A Snobol4 Tutorial: Chapter 7

Chapter 7 : ADVANCED TOPICS

The material presented so far allows you to write powerful SNOBOL4 programs. In this chapter, we will examine other interesting and useful features of the language.

7.1 THE ARBNO FUNCTION

This function produces a pattern which will match zero or more consecutive occurrences of the pattern specified by its argument. As its name implies, ARBNO is useful when an arbitrary number of instances of a pattern may occur. For example, ARBNO(LEN(3)) matches strings of length 0, 3, 6, 9, .... There is no restriction on the complexity of the pattern argument.

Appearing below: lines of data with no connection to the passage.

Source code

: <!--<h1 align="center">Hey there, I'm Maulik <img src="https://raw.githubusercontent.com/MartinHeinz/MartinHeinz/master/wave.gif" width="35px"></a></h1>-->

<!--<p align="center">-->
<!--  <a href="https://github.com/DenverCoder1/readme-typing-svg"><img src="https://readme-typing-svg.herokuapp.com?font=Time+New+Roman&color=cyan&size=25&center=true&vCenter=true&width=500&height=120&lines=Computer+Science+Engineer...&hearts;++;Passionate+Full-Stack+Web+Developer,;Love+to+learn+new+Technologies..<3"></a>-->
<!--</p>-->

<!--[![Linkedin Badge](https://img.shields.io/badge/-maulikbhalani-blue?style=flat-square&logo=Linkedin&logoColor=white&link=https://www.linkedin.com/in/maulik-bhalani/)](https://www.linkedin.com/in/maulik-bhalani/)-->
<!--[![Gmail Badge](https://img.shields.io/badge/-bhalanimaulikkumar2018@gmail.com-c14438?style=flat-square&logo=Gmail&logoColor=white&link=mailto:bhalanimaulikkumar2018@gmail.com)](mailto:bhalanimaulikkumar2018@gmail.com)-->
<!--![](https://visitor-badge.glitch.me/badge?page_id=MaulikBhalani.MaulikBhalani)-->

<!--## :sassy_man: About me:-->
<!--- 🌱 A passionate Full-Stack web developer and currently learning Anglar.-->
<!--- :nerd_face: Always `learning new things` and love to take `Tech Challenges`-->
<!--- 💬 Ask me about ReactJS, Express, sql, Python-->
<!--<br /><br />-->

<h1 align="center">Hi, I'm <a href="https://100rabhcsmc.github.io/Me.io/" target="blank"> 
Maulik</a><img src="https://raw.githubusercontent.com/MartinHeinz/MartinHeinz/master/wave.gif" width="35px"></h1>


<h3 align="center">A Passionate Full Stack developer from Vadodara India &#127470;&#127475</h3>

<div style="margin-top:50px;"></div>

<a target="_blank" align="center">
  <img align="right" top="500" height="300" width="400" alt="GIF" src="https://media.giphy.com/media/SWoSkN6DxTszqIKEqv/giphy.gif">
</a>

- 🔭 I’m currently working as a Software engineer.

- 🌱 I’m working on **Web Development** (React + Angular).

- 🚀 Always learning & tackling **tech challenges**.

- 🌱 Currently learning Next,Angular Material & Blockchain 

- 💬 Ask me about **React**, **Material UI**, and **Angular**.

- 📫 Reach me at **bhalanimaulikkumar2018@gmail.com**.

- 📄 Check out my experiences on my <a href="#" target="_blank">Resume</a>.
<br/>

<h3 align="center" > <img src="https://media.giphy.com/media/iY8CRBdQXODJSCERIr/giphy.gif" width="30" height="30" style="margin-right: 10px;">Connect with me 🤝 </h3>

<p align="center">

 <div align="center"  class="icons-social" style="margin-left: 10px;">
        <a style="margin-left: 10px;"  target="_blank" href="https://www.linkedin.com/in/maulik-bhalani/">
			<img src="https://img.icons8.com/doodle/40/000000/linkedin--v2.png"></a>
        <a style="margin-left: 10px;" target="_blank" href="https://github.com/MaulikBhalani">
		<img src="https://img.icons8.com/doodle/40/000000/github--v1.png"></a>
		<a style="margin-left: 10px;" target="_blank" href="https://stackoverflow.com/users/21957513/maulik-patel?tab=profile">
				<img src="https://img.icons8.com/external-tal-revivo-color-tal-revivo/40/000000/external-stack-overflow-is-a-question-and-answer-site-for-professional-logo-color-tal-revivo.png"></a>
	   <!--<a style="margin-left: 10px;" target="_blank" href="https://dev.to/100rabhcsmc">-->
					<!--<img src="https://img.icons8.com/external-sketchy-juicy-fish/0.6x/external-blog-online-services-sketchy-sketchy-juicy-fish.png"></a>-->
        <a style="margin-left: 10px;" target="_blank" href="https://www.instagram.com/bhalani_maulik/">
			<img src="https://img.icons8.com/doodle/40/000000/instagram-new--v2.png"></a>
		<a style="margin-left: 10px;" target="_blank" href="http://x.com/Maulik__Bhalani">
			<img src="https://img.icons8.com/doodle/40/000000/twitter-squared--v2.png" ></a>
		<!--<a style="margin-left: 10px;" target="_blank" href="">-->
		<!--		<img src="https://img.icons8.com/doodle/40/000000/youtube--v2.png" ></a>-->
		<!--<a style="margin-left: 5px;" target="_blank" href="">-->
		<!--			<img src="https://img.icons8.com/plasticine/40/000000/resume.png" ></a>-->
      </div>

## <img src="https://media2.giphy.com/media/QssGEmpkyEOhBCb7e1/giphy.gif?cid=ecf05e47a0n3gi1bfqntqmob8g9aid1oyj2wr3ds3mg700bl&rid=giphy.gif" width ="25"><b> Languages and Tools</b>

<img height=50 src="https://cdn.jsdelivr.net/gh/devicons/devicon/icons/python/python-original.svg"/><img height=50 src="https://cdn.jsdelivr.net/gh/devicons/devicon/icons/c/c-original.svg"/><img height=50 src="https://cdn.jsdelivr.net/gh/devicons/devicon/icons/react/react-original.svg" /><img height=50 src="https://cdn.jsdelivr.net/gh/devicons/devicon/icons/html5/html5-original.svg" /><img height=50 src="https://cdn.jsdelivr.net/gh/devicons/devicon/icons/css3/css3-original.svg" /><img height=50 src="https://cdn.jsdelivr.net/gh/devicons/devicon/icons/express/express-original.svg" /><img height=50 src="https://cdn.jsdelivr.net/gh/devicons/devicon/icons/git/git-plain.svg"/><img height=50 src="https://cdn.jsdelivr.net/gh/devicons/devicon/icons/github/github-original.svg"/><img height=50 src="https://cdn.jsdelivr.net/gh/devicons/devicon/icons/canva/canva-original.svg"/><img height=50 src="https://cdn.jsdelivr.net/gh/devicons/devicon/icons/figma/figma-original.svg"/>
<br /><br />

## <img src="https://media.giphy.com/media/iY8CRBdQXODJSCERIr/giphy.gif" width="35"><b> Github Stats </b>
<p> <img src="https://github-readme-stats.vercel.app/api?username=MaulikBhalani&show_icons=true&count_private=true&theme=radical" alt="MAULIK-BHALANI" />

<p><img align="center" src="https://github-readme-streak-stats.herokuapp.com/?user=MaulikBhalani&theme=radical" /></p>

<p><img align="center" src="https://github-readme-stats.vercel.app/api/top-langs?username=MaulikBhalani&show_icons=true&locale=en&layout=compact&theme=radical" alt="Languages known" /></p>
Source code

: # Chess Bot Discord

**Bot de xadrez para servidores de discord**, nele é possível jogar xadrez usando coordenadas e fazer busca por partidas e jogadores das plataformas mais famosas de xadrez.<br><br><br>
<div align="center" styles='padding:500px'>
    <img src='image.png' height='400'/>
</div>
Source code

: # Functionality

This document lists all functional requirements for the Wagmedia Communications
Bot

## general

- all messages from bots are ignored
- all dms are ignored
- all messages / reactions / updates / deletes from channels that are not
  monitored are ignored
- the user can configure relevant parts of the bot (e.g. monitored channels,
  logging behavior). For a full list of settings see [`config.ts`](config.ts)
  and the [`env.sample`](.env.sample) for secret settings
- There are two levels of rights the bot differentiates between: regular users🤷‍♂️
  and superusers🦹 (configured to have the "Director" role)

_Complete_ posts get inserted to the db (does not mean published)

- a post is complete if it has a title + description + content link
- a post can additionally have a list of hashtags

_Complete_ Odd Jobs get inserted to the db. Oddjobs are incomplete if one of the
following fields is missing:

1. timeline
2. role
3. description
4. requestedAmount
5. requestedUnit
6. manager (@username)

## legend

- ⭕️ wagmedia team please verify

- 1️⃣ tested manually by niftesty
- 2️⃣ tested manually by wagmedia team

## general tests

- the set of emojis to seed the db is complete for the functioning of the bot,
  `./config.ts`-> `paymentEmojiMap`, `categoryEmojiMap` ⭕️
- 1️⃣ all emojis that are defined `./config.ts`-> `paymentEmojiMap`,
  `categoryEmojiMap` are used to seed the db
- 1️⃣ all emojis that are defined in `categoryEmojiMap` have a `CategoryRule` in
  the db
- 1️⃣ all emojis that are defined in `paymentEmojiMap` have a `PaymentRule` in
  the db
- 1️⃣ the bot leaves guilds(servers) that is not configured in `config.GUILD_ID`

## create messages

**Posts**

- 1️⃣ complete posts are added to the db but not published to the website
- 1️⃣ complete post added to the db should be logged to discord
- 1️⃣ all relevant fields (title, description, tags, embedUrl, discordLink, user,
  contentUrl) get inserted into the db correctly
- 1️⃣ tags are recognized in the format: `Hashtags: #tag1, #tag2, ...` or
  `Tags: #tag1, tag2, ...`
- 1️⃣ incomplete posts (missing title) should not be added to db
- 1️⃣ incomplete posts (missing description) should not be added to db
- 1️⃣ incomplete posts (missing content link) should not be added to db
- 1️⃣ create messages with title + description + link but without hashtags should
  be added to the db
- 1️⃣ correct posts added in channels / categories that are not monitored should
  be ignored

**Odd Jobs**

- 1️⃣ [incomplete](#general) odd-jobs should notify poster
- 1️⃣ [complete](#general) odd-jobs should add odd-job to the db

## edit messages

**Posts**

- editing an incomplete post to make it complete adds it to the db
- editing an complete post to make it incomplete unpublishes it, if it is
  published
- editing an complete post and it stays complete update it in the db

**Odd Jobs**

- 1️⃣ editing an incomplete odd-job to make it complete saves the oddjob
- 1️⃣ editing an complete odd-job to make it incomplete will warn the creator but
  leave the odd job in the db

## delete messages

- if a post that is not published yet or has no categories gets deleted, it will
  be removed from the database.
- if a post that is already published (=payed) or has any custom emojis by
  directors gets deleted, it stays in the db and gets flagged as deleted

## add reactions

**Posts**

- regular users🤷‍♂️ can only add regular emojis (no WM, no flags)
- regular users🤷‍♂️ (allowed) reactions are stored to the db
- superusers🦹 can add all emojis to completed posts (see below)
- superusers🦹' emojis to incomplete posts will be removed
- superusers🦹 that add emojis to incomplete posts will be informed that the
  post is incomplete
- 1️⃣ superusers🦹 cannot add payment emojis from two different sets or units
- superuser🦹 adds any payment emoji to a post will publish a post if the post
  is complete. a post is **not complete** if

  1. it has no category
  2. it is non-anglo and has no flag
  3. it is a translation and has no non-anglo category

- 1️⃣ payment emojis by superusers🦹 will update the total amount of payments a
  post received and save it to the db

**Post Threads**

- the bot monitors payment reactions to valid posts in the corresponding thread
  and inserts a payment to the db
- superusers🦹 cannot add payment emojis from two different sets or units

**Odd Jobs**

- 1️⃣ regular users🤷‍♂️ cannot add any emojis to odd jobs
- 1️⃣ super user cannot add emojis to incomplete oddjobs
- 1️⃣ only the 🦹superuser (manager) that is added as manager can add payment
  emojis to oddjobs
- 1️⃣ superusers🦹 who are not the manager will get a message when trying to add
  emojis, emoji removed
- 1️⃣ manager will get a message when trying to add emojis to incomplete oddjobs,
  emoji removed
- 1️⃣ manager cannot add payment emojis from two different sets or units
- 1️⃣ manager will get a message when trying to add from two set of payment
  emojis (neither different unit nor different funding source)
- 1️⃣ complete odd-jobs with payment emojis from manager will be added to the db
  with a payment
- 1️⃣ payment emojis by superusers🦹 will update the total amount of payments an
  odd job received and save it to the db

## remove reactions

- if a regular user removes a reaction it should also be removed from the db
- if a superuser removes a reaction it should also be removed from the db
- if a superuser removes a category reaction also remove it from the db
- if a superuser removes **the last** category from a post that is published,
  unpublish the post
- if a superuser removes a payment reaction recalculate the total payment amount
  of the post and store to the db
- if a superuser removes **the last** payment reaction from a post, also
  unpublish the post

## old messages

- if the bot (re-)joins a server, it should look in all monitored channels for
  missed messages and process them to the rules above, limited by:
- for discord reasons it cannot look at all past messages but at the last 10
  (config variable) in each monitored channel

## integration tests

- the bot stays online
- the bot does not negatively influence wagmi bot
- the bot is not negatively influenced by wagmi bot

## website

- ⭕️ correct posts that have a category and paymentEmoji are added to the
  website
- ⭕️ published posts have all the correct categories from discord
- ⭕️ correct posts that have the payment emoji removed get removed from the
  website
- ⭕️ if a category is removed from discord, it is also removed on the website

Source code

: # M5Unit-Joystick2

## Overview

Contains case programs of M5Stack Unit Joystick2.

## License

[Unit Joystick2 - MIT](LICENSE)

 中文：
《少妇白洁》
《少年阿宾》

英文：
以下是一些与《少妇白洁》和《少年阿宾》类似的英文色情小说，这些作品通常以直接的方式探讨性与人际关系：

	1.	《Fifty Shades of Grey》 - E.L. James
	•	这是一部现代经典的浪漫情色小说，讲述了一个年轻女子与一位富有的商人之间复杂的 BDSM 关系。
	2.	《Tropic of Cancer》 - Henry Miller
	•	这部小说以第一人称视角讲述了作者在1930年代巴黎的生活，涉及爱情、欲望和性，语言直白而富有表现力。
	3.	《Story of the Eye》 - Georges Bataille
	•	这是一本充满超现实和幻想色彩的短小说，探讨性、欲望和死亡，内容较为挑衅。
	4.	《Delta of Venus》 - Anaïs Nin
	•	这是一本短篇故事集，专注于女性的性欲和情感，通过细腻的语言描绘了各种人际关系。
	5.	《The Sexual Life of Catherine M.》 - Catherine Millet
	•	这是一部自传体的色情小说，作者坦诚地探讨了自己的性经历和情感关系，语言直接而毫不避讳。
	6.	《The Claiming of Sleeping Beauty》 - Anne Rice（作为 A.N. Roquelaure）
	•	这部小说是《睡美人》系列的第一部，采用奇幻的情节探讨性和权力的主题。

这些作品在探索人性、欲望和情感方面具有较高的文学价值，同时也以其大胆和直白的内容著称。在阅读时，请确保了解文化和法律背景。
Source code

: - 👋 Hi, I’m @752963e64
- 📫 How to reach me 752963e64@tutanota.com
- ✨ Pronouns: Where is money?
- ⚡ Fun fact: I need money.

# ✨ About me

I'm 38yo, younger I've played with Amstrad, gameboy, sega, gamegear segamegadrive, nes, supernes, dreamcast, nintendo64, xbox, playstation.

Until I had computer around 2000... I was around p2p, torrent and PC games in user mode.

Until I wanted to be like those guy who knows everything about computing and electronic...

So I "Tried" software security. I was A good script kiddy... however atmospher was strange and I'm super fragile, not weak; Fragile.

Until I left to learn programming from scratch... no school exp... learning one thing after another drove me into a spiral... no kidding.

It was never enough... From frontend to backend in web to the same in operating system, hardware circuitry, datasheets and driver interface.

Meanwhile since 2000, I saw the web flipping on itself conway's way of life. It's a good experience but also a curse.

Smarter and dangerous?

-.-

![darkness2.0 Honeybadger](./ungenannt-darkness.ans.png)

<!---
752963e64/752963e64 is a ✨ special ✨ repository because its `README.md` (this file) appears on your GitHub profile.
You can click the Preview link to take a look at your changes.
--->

Like the ARB pattern, ARBNO is shy, and tries to match the shortest possible string. Initially, it simply matches the null string. If a subsequent pattern component fails to match, SNOBOL4 backs up, and asks ARBNO to try again. Each time ARBNO is retried, it supplies another instance of its argument pattern. In other words, ARBNO(PAT) behaves like

    ( '' |  PAT | PAT PAT | PAT PAT PAT | ... )

Also like ARB, ARBNO is usually used with adjacent patterns to "draw it out." Let's consider a simple example. We want to write a pattern to test for a list. We'll define a list as being one or more numbers separated by comma, and enclosed by parentheses. Use CODE.SNO to try this definition:

    ?       ITEM = SPAN('0123456789')
    ?       LIST = POS(0) '(' ITEM  ARBNO(',' ITEM) ')' RPOS(0)
    ?       '(12,345,6)' LIST
    Success
    ?       '(12,,34)' LIST
    Failure

ARBNO is retried and extended until its subsequent, ')', finally matches. POS(0) and RPOS(0) force the pattern to be applied to the entire subject string.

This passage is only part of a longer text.